See How They Run was theatrically released in the United Kingdom on 9 September 2022 and in North America on 16 September 2022, by Searchlight Pictures. The film received positive reviews from critics and grossed $22 million worldwide. It was nominated for Outstanding British Film at the 76th British Academy Film Awards, among other accolades.

==Plot==
In 1953 London, Agatha Christie's play The Mousetrap celebrates its 100th performance, and sleazy American director Leo Köpernick has been hired by producer John Woolf to direct a film adaptation. After his drunken behaviour towards the female lead Sheila Sim leads to a fistfight with her husband and co-star Richard Attenborough, Köpernick is killed backstage by an unseen assailant.

Inspector George Stoppard investigates the murder, shadowed by the inexperienced Constable Stalker. Everyone at the theatre is declared a suspect and a potential victim, including the play's producer Petula Spencer and Woolf's wife Edana Romney. Stoppard attempts to close the theatre until the murder is solved, but the Metropolitan Police Commissioner, Harold Scott, intervenes, assigning Stalker to assist in the investigation.
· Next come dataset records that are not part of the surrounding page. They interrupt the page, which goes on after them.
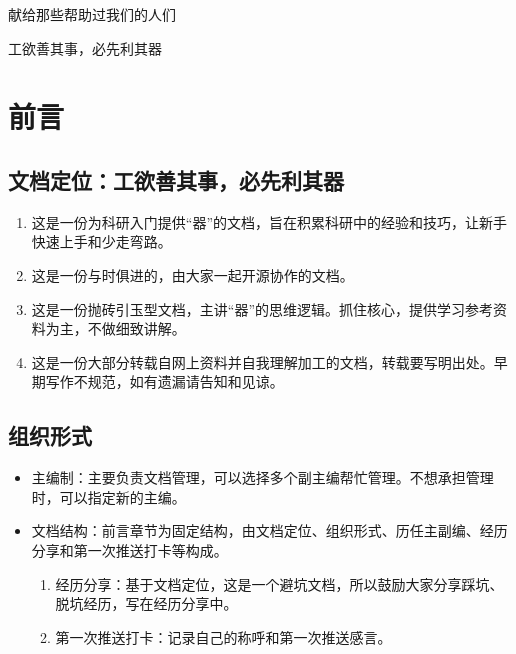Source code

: \documentclass[cn,11pt,chinese,twoside]{elegantbook}
\begin{document}
\maketitle
\frontmatter


\newpage
\thispagestyle{empty}
\noindent\begin{center}
{\fontsize{20pt}{0}\kaishu 献给那些帮助过我们的人们}
\end{center} 

\newpage
\thispagestyle{empty}
\noindent\begin{center}
{\fontsize{20pt}{0}\kaishu 工欲善其事，必先利其器} %
\end{center} 


\tableofcontents
\label{content}
\mainmatter


\chapter*{前言}
\section*{文档定位：工欲善其事，必先利其器}
\begin{enumerate}
\item 这是一份为科研入门提供“器”的文档，旨在积累科研中的经验和技巧，让新手快速上手和少走弯路。
\item 这是一份与时俱进的，由大家一起开源协作的文档。
\item 这是一份抛砖引玉型文档，主讲“器”的思维逻辑。抓住核心，提供学习参考资料为主，不做细致讲解。
\item 这是一份大部分转载自网上资料并自我理解加工的文档，转载要写明出处。早期写作不规范，如有遗漏请告知和见谅。
\end{enumerate}



\section*{组织形式}
\begin{itemize}
\item 主编制：主要负责文档管理，可以选择多个副主编帮忙管理。不想承担管理时，可以指定新的主编。
\item 文档结构：前言章节为固定结构，由文档定位、组织形式、历任主副编、经历分享和第一次推送打卡等构成。
\begin{enumerate}
\item 经历分享：基于文档定位，这是一个避坑文档，所以鼓励大家分享踩坑、脱坑经历，写在经历分享中。
\item 第一次推送打卡：记录自己的称呼和第一次推送感言。
\end{enumerate}
\end{itemize}
\end{document}
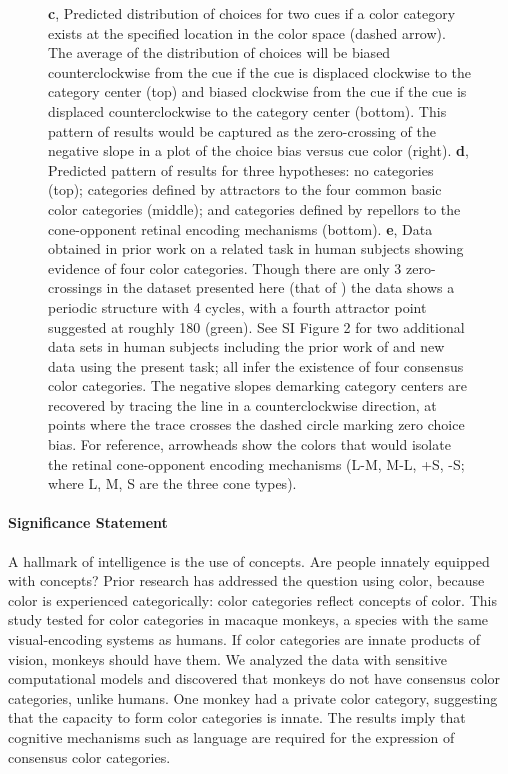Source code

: \documentclass[9pt,biorxiv,lineno,onehalfspacing]{lapreprint}
\begin{document}
\begin{refsection}
\begin{figure}
\begin{fullwidth}
{	\textbf{c}, Predicted distribution of choices for two cues if a color category exists at the specified location in the color space (dashed arrow). 
	The average of the distribution of choices will be biased counterclockwise from the cue if the cue is displaced clockwise to the category center (top) and biased clockwise from the cue if the cue is displaced counterclockwise to the category center (bottom). 
    This pattern of results would be captured as the zero-crossing of the negative slope in a plot of the choice bias versus cue color (right). 
	\textbf{d}, Predicted pattern of results for three hypotheses: no categories (top); categories defined by attractors to the four common basic color categories (middle); and categories defined by repellors to the cone-opponent retinal encoding mechanisms (bottom). 
	\textbf{e}, Data obtained in prior work on a related task in human subjects showing evidence of four color categories. 
    Though there are only 3 zero-crossings in the dataset presented here (that of \citet{bae_why_2015}) the data shows a periodic structure with 4 cycles, with a fourth attractor point suggested at roughly 180\degree{} (green). 
    See SI Figure 2 for two additional data sets in human subjects including the prior work of \citet{panichello_error-correcting_2019} and new data using the present task; all infer the existence of four consensus color categories. 
    The negative slopes demarking category centers are recovered by tracing the line in a counterclockwise direction, at points where the trace crosses the dashed circle marking zero choice bias. 
    For reference, arrowheads show the colors that would isolate the retinal cone-opponent encoding mechanisms (L-M, M-L, +S, -S; where L, M, S are the three cone types).}
    \label{fig:ParadigmAnalysisPredictions}
    \end{fullwidth}
\end{figure}

\paragraph{Significance Statement}
A hallmark of intelligence is the use of concepts. Are people innately equipped with concepts? Prior research has addressed the question using color, because color is experienced categorically: color categories reflect concepts of color. This study tested for color categories in macaque monkeys, a species with the same visual-encoding systems as humans. If color categories are innate products of vision, monkeys should have them. We analyzed the data with sensitive computational models and discovered that monkeys do not have consensus color categories, unlike humans. One monkey had a private color category, suggesting that the capacity to form color categories is innate. The results imply that cognitive mechanisms such as language are required for the expression of consensus color categories. 


\end{refsection}
\end{document}
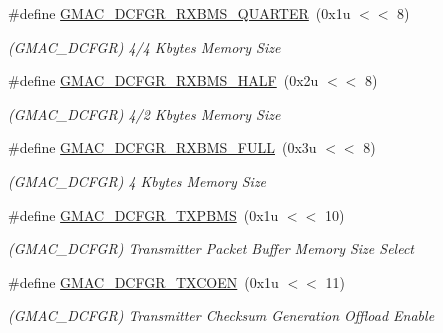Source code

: \begin{DoxyCompactItemize}
\#define \mbox{\hyperlink{group__SAME70__GMAC_gafba34868045ec08fa21e3e99c91edb6f}{G\+M\+A\+C\+\_\+\+D\+C\+F\+G\+R\+\_\+\+R\+X\+B\+M\+S\+\_\+\+Q\+U\+A\+R\+T\+ER}}~(0x1u $<$$<$ 8)
\begin{DoxyCompactList}\small\item\em (G\+M\+A\+C\+\_\+\+D\+C\+F\+GR) 4/4 Kbytes Memory Size \end{DoxyCompactList}\item 
\mbox{\label{group__SAME70__GMAC_ga22ce8eaf9cd982892374ee2b51fddc4f}} 
\#define \mbox{\hyperlink{group__SAME70__GMAC_ga22ce8eaf9cd982892374ee2b51fddc4f}{G\+M\+A\+C\+\_\+\+D\+C\+F\+G\+R\+\_\+\+R\+X\+B\+M\+S\+\_\+\+H\+A\+LF}}~(0x2u $<$$<$ 8)
\begin{DoxyCompactList}\small\item\em (G\+M\+A\+C\+\_\+\+D\+C\+F\+GR) 4/2 Kbytes Memory Size \end{DoxyCompactList}\item 
\mbox{\label{group__SAME70__GMAC_ga521b3a5ff87bd4f749847584582bfe2a}} 
\#define \mbox{\hyperlink{group__SAME70__GMAC_ga521b3a5ff87bd4f749847584582bfe2a}{G\+M\+A\+C\+\_\+\+D\+C\+F\+G\+R\+\_\+\+R\+X\+B\+M\+S\+\_\+\+F\+U\+LL}}~(0x3u $<$$<$ 8)
\begin{DoxyCompactList}\small\item\em (G\+M\+A\+C\+\_\+\+D\+C\+F\+GR) 4 Kbytes Memory Size \end{DoxyCompactList}\item 
\mbox{\label{group__SAME70__GMAC_ga0e14fdcd2111e80d322c8ddd5c96d838}} 
\#define \mbox{\hyperlink{group__SAME70__GMAC_ga0e14fdcd2111e80d322c8ddd5c96d838}{G\+M\+A\+C\+\_\+\+D\+C\+F\+G\+R\+\_\+\+T\+X\+P\+B\+MS}}~(0x1u $<$$<$ 10)
\begin{DoxyCompactList}\small\item\em (G\+M\+A\+C\+\_\+\+D\+C\+F\+GR) Transmitter Packet Buffer Memory Size Select \end{DoxyCompactList}\item 
\mbox{\label{group__SAME70__GMAC_gafc756df472d0b7c3a9b8499ffad0c436}} 
\#define \mbox{\hyperlink{group__SAME70__GMAC_gafc756df472d0b7c3a9b8499ffad0c436}{G\+M\+A\+C\+\_\+\+D\+C\+F\+G\+R\+\_\+\+T\+X\+C\+O\+EN}}~(0x1u $<$$<$ 11)
\begin{DoxyCompactList}\small\item\em (G\+M\+A\+C\+\_\+\+D\+C\+F\+GR) Transmitter Checksum Generation Offload Enable \end{DoxyCompactList}\item 
$$
\end{DoxyCompactItemize}

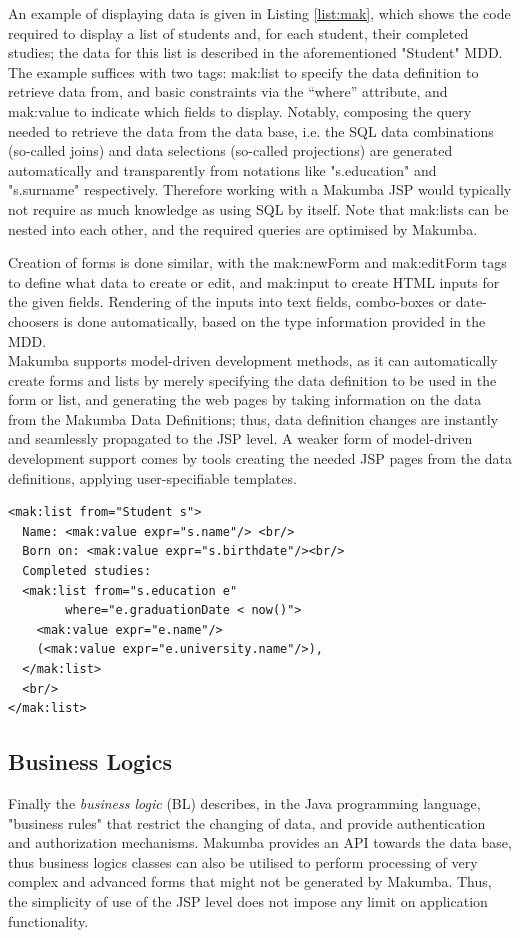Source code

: \documentclass{llncs}
\begin{document}
An example of displaying data is given in Listing \ref{list:mak}, which shows the code required to display a list of students and, for each student, their completed studies; the data for this list is described in the aforementioned "Student" MDD. The example suffices with two tags: mak:list to specify the data definition to retrieve data from, and basic constraints via the ``where'' attribute, and mak:value to indicate which fields to display. Notably, composing the query needed to retrieve the data from the data base, i.e. the SQL data combinations (so-called joins) and data selections (so-called projections) are generated automatically and transparently from notations like "s.education" and "s.surname" respectively. Therefore working with a Makumba JSP would typically not require as much knowledge as using SQL by itself. Note that mak:lists can be nested into each other, and the required queries are optimised by Makumba.

Creation of forms is done similar, with the mak:newForm and mak:editForm tags to define what data to create or edit, and mak:input to create HTML inputs for the given fields. Rendering of the inputs into text fields, combo-boxes or date-choosers is done automatically, based on the type information provided in the MDD.\\

Makumba supports model-driven development methods, as it can automatically create forms and lists by merely specifying the data definition to be used in the form or list, and generating the web pages by taking information on the data from the Makumba Data Definitions; thus, data definition changes are instantly and seamlessly propagated to the JSP level. A weaker form of model-driven development support comes by tools creating the needed JSP pages from the data definitions, applying user-specifiable templates.

\lstset{basicstyle=\small, captionpos=b, caption=Example of viewing data with the Makumba JSP tag library, label=list:mak, frame=shadowbox}
\begin{lstlisting}
<mak:list from="Student s">
  Name: <mak:value expr="s.name"/> <br/>
  Born on: <mak:value expr="s.birthdate"/><br/>
  Completed studies:
  <mak:list from="s.education e"
  	    where="e.graduationDate < now()">
    <mak:value expr="e.name"/>
    (<mak:value expr="e.university.name"/>),
  </mak:list>
  <br/>
</mak:list>
\end{lstlisting}

\subsection{Business Logics}
Finally the \textit{business logic} (BL) describes, in the Java programming language, "business rules" that restrict the changing of data, and provide authentication and authorization mechanisms. Makumba provides an API towards the data base, thus business logics classes can also be utilised to perform processing of very complex and advanced forms that might not be generated by Makumba. Thus, the simplicity of use of the JSP level does not impose any limit on application functionality.\\
\end{document}
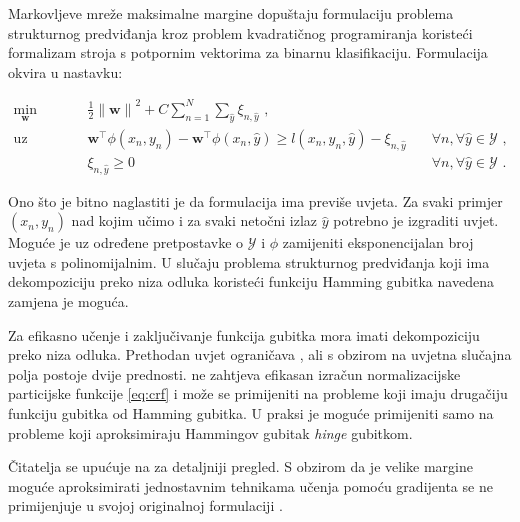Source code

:Markovljeve mreže maksimalne margine  dopuštaju formulaciju problema strukturnog predviđanja kroz
problem kvadratičnog programiranja  koristeći
formalizam stroja s potpornim vektorima za binarnu klasifikaciju. Formulacija \mmmm{} okvira u nastavku:

\begin{equation}\label{eq:mmmm}
\begin{aligned}
  \min_{\mathbf{w}} & \quad \frac{1}{2} {\lVert\mathbf{w}\lVert}^2 + C \sum_{n=1}^{N}\sum_{\hat{y}} \xi_{n,\hat{y}} \text{ ,}              & \\
  \text{uz uvjete}  & \quad \mathbf{w}^\top \phi(x_n, y_n) - \mathbf{w}^\top \phi(x_n, \hat{y}) \ge l(x_n, y_n, \hat{y}) - \xi_{n,\hat{y}} & \quad \forall n, \forall \hat{y} \in \mathcal{Y} \text{ ,}\\
                    & \quad \xi_{n,\hat{y}} \ge 0                                                                                          & \quad \forall n, \forall \hat{y} \in \mathcal{Y} \text{ .}
\end{aligned}
\end{equation}

Ono što je bitno naglastiti je da \mmmm{} formulacija ima previše uvjeta. Za
svaki primjer $(x_n, y_n)$ nad kojim učimo i za svaki netočni izlaz $\hat{y}$
potrebno je izgraditi uvjet. Moguće je uz određene pretpostavke o $\mathcal{Y}$
i $\phi$ zamijeniti eksponencijalan broj uvjeta s polinomijalnim. U slučaju
problema strukturnog predviđanja koji ima dekompoziciju preko niza odluka
koristeći funkciju Hamming gubitka navedena zamjena je moguća.

Za efikasno učenje i zaključivanje funkcija gubitka mora imati dekompoziciju
preko niza odluka. Prethodan uvjet ograničava \mmmm{}, ali s obzirom na uvjetna
slučajna polja postoje dvije prednosti. \mmmm{} ne zahtjeva efikasan izračun
normalizacijske particijske funkcije \ref{eq:crf} i može se primijeniti na
probleme koji imaju drugačiju funkciju gubitka od Hamming gubitka. U praksi je
moguće primijeniti \mmmm{} samo na probleme koji aproksimiraju Hammingov gubitak
\textit{hinge} gubitkom.

Čitatelja se upućuje na \citep{taskar2003maximum} za detaljniji pregled. S
obzirom da je velike margine moguće aproksimirati jednostavnim tehnikama učenja
pomoću gradijenta \mmmm{} se ne primijenjuje u svojoj originalnoj formulaciji
\citep{daume2005learning, ratliff2006maximum}.
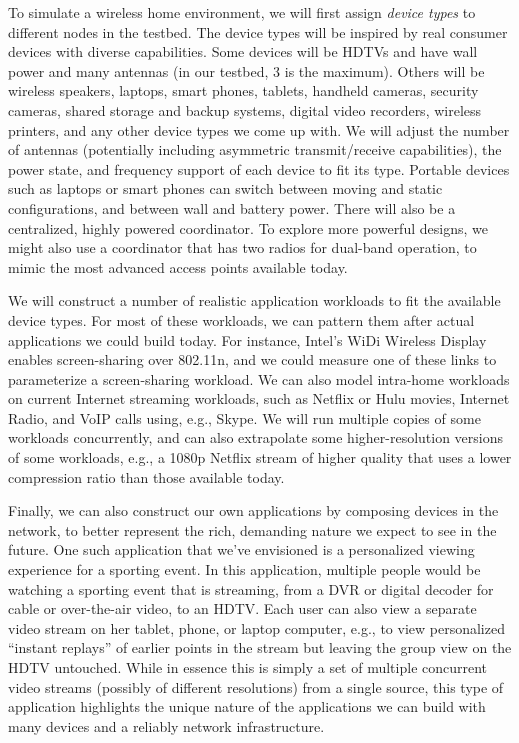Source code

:  To simulate a wireless home environment, we will first assign \emph{device types} to different nodes in the testbed. The device types will be inspired by real consumer devices with diverse capabilities. Some devices will be HDTVs and have wall power and many antennas (in our testbed, 3 is the maximum). Others will be wireless speakers, laptops, smart phones, tablets, handheld cameras, security cameras, shared storage and backup systems, digital video recorders,  wireless printers, and any other device types we come up with. We will adjust the number of antennas (potentially including asymmetric transmit/receive capabilities), the power state, and frequency support of each device to fit its type. Portable devices such as laptops or smart phones can switch between moving and static configurations, and between wall and battery power. There will also be a centralized, highly powered coordinator. To explore more powerful designs, we might also use a coordinator that has two radios for dual-band operation, to mimic the most advanced access points available today.

 We will construct a number of realistic application workloads to fit the available device types. For most of these workloads, we can pattern them after actual applications we could build today. For instance, Intel's WiDi Wireless Display enables screen-sharing over 802.11n, and we could measure one of these links to parameterize a screen-sharing workload. We can also model intra-home workloads on current Internet streaming workloads, such as Netflix or Hulu movies, Internet Radio, and VoIP calls using, e.g., Skype. We will run multiple copies of some workloads concurrently, and can also extrapolate some higher-resolution versions of some workloads, e.g., a 1080p Netflix stream of higher quality that uses a lower compression ratio than those available today.

Finally, we can also construct our own applications by composing devices in the network, to better represent the rich, demanding nature we expect to see in the future. One such application that we've envisioned is a personalized viewing experience for a sporting event. In this application, multiple people would be watching a sporting event that is streaming, from a DVR or digital decoder for cable or over-the-air video, to an HDTV. Each user can also view a separate video stream on her tablet, phone, or laptop computer, e.g., to view personalized ``instant replays'' of earlier points in the stream but leaving the group view on the HDTV untouched. While in essence this is simply a set of multiple concurrent video streams  (possibly of different resolutions) from a single source, this type of application highlights the unique nature of the applications we can build with many devices and a reliably network infrastructure.

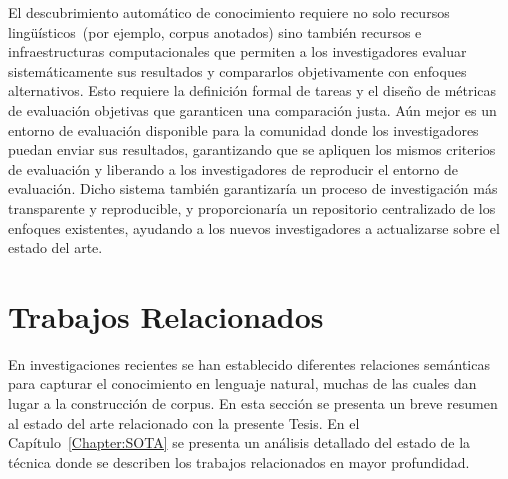 El descubrimiento automático de conocimiento requiere no solo recursos lingüísticos~(por ejemplo, corpus anotados) sino también recursos e infraestructuras computacionales que permiten a los investigadores evaluar sistemáticamente sus resultados y compararlos objetivamente con enfoques alternativos.
Esto requiere la definición formal de tareas y el diseño de métricas de evaluación objetivas que garanticen una comparación justa.
Aún mejor es un entorno de evaluación disponible para la comunidad donde los investigadores puedan enviar sus resultados, garantizando que se apliquen los mismos criterios de evaluación y liberando a los investigadores de reproducir el entorno de evaluación.
Dicho sistema también garantizaría un proceso de investigación más transparente y reproducible, y proporcionaría un repositorio centralizado de los enfoques existentes, ayudando a los nuevos investigadores a actualizarse sobre el estado del arte.

\section{Trabajos Relacionados}
\label{chap1:related}

En investigaciones recientes se han establecido diferentes relaciones semánticas para capturar el conocimiento en lenguaje natural, muchas de las cuales dan lugar a la construcción de corpus.
En esta sección se presenta un breve resumen al estado del arte relacionado con la presente Tesis.
En el Capítulo~\ref{Chapter:SOTA} se presenta un análisis detallado del estado de la técnica donde se describen los trabajos relacionados en mayor profundidad.

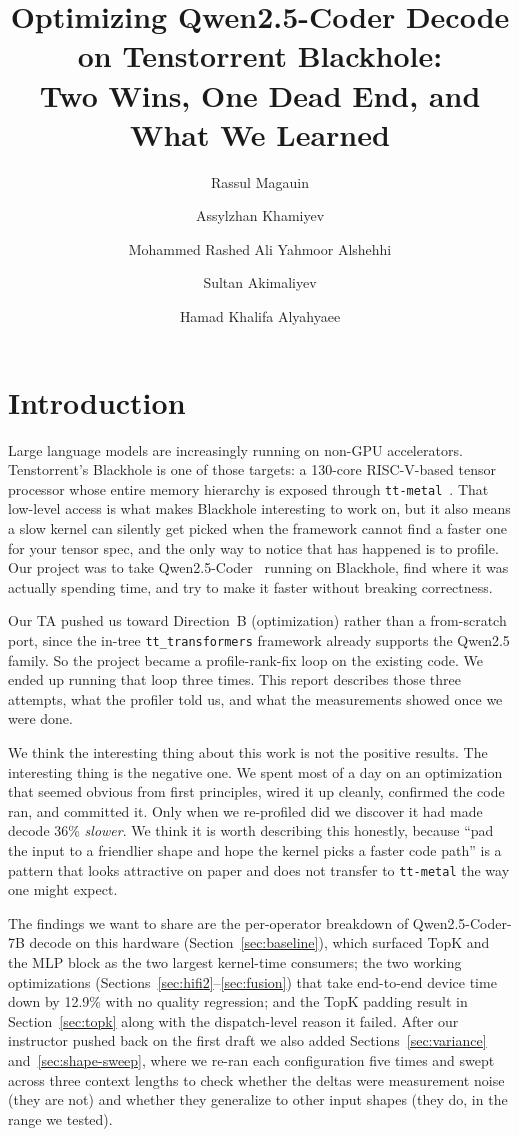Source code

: \documentclass[sigplan,nonacm]{acmart}
\title{Optimizing Qwen2.5-Coder Decode on Tenstorrent Blackhole:\\
       Two Wins, One Dead End, and What We Learned}
\author{Rassul Magauin}
\author{Assylzhan Khamiyev}
\author{Mohammed Rashed Ali Yahmoor Alshehhi}
\author{Sultan Akimaliyev}
\author{Hamad Khalifa Alyahyaee}
\affiliation{%
  \institution{Mohamed bin Zayed University of Artificial Intelligence}
  \city{Abu Dhabi}\country{UAE}}
\begin{document}
\maketitle

\section{Introduction}

Large language models are increasingly running on non-GPU
accelerators. Tenstorrent's Blackhole is one of those targets: a
130-core RISC-V-based tensor processor whose entire memory hierarchy
is exposed through \texttt{tt-metal}~\cite{ttmetal}. That low-level
access is what makes Blackhole interesting to work on, but it also
means a slow kernel can silently get picked when the framework cannot
find a faster one for your tensor spec, and the only way to notice
that has happened is to profile. Our project was to take
Qwen2.5-Coder~\cite{qwen25coder} running on Blackhole, find where it
was actually spending time, and try to make it faster without
breaking correctness.

Our TA pushed us toward Direction~B (optimization) rather than a
from-scratch port, since the in-tree \texttt{tt\_transformers}
framework already supports the Qwen2.5 family. So the project became
a profile-rank-fix loop on the existing code. We ended up running
that loop three times. This report describes those three attempts,
what the profiler told us, and what the measurements showed once we
were done.

We think the interesting thing about this work is not the positive
results. The interesting thing is the negative one. We spent most of
a day on an optimization that seemed obvious from first principles,
wired it up cleanly, confirmed the code ran, and committed it. Only
when we re-profiled did we discover it had made decode 36\%
\emph{slower}. We think it is worth describing this honestly, because
``pad the input to a friendlier shape and hope the kernel picks a
faster code path'' is a pattern that looks attractive on paper and
does not transfer to \texttt{tt-metal} the way one might expect.

The findings we want to share are the per-operator breakdown of
Qwen2.5-Coder-7B decode on this hardware (Section~\ref{sec:baseline}),
which surfaced TopK and the MLP block as the two largest kernel-time
consumers; the two working optimizations
(Sections~\ref{sec:hifi2}--\ref{sec:fusion}) that take end-to-end
device time down by 12.9\% with no quality regression; and the
TopK padding result in Section~\ref{sec:topk} along with the
dispatch-level reason it failed. After our instructor pushed back on
the first draft we also added Sections~\ref{sec:variance}
and~\ref{sec:shape-sweep}, where we re-ran each configuration five
times and swept across three context lengths to check whether the
deltas were measurement noise (they are not) and whether they
generalize to other input shapes (they do, in the range we tested).
\end{document}
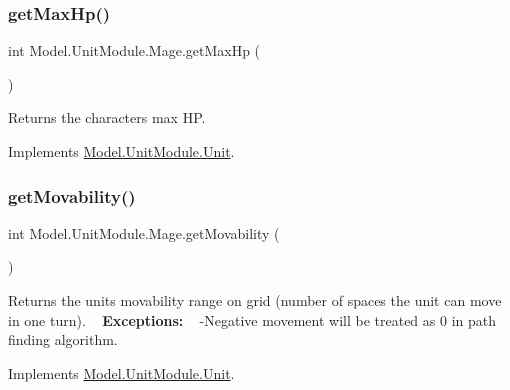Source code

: \hypertarget{class_model_1_1_unit_module_1_1_mage_a3b3a869faa3d4014175b79c87d18c865}{}\label{class_model_1_1_unit_module_1_1_mage_a3b3a869faa3d4014175b79c87d18c865} 
\subsubsection{\texorpdfstring{get\+Max\+Hp()}{getMaxHp()}}
{\footnotesize\ttfamily int Model.\+Unit\+Module.\+Mage.\+get\+Max\+Hp (\begin{DoxyParamCaption}{ }\end{DoxyParamCaption})\hspace{0.3cm}{\ttfamily [inline]}}

Returns the character\textquotesingle{}s max HP. 

Implements \hyperlink{interface_model_1_1_unit_module_1_1_unit_adee907637c0ce8487149ae4549fb4cf1}{Model.\+Unit\+Module.\+Unit}.

\hypertarget{class_model_1_1_unit_module_1_1_mage_a85e20ef350f937c14e6de3362c0cdcfb}{}\label{class_model_1_1_unit_module_1_1_mage_a85e20ef350f937c14e6de3362c0cdcfb} 
\subsubsection{\texorpdfstring{get\+Movability()}{getMovability()}}
{\footnotesize\ttfamily int Model.\+Unit\+Module.\+Mage.\+get\+Movability (\begin{DoxyParamCaption}{ }\end{DoxyParamCaption})\hspace{0.3cm}{\ttfamily [inline]}}

Returns the unit\textquotesingle{}s movability range on grid (number of spaces the unit can move in one turn). ~\newline
{\bfseries Exceptions\+:} ~\newline
 -\/\+Negative movement will be treated as 0 in path finding algorithm. 

Implements \hyperlink{interface_model_1_1_unit_module_1_1_unit_a670aae31f46980c871774352f5fe3a3f}{Model.\+Unit\+Module.\+Unit}.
Stoppard and Stalker search Köpernick's room at the Savoy Hotel, finding his address book of women's details. The hotel manager recalls Köpernick's violent argument with screenwriter Mervyn Cocker-Norris, who admits to arguing with Köpernick over the director's vision for an action-packed ending for The Mousetrap film. Mervyn, who lives with his hot-headed "nephew" Gio, remembers a "plain woman" arriving at the hotel with Köpernick's son.

Stoppard and Stalker question Woolf who was blackmailed by Köpernick after he discovered Woolf's affair with his assistant, Ann. Dennis, an usher at the theatre, offers an unhelpful description of a suspicious figure; Attenborough and Sim are questioned as well. Spencer explains that she optioned The Mousetraps film rights to Woolf, but he would be contractually unable to produce the adaptation until the show had closed.

At a pub, Stoppard bonds with Stalker and reveals that his unfaithful wife left him after having a child with another man. Driving a drunken Stoppard home, Stalker finds news articles and a picture of his ex-wife, fitting Mervyn's description of a "homely woman with glasses". Combined with Dennis's description, this leads Stalker to suspect Stoppard may be the killer, and she searches for his ex-wife in Köpernick's address book.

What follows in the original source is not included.